What is needed -> Work through the data below line by line and say how many lines hold "correlation"; give only the number.
══════
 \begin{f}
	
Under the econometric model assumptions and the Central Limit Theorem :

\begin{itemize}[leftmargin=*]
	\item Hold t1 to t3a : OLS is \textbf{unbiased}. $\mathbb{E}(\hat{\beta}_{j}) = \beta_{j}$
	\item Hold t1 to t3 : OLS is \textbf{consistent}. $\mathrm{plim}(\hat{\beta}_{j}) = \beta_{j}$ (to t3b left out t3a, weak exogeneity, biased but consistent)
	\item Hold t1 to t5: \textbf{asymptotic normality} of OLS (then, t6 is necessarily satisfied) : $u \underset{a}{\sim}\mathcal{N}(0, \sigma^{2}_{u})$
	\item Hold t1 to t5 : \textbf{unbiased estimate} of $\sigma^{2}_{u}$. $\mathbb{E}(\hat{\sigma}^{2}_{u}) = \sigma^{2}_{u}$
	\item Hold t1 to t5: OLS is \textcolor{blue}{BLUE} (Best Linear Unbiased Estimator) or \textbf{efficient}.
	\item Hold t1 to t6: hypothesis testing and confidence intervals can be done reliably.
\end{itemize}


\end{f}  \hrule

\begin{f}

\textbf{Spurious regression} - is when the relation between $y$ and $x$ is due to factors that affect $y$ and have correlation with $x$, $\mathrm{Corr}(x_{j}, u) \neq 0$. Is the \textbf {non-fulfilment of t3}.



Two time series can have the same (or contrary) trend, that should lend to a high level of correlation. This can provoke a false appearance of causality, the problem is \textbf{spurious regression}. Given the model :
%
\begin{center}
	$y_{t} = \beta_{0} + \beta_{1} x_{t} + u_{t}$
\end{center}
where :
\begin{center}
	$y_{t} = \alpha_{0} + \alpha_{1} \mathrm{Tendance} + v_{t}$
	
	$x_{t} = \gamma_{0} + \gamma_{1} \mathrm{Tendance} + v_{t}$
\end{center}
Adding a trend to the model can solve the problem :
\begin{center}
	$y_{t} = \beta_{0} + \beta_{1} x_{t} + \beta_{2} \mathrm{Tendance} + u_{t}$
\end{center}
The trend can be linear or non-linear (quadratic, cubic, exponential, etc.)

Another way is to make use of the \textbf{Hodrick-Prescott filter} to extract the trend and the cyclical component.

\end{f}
══════
The answer -> 2